━━━━━ Entries supplied
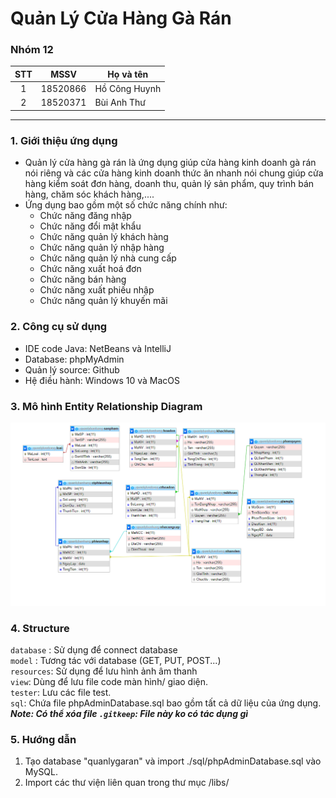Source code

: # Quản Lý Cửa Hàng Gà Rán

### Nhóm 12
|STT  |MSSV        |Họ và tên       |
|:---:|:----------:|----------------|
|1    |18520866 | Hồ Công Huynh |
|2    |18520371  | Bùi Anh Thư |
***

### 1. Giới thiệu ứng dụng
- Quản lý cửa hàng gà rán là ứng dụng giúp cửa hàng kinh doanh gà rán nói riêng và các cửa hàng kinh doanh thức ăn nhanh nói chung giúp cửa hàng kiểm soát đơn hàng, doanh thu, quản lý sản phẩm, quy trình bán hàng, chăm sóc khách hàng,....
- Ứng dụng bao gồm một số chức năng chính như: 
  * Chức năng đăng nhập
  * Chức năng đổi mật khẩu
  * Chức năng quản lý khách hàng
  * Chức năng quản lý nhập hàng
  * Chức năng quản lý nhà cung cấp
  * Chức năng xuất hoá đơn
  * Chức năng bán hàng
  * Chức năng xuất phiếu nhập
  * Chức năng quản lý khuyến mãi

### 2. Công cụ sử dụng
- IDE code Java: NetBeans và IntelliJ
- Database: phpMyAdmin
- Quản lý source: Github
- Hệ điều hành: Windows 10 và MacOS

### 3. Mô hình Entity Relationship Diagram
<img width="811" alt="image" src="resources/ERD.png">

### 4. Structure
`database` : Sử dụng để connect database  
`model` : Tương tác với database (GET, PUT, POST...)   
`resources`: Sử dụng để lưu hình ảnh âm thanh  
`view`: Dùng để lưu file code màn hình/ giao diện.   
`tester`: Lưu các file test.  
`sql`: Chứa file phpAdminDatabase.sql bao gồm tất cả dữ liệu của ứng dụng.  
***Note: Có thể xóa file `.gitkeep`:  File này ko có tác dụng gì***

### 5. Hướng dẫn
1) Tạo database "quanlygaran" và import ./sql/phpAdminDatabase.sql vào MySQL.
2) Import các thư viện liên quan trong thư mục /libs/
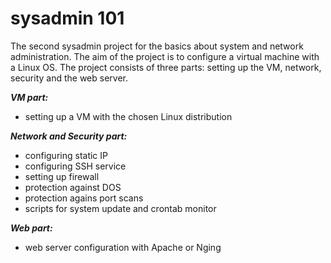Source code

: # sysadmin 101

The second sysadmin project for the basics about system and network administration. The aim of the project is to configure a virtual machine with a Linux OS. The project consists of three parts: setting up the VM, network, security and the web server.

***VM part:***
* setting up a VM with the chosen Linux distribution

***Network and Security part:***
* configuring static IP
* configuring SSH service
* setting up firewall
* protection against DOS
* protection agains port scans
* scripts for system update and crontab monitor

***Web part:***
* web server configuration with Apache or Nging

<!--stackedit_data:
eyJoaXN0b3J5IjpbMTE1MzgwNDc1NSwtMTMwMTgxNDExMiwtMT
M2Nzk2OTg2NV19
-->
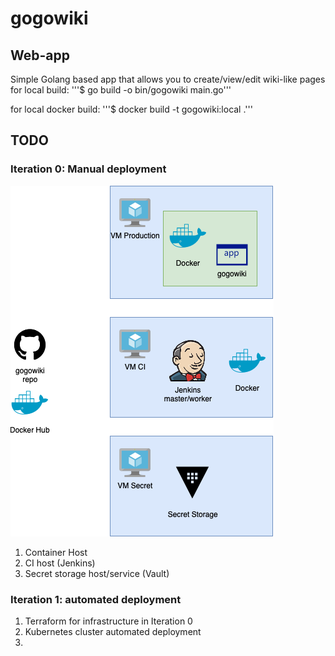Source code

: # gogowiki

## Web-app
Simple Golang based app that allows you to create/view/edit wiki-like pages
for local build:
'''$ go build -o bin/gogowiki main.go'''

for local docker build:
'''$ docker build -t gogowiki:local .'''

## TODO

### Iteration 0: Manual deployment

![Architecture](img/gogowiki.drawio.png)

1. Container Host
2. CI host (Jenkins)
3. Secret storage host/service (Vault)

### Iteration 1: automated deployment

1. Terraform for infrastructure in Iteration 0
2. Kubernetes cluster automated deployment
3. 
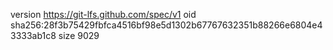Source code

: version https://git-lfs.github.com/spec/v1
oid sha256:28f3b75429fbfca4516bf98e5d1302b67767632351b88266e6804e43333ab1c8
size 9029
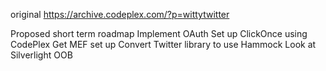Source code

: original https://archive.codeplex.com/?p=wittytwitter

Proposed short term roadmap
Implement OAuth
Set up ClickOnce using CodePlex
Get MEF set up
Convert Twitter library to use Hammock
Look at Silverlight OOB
━━━━━━━━━━
> **Directions for this task**
How many lines in the listing contain the string "xuất"? Please answer with the number and no other words.

> **Solution for this exercise**
2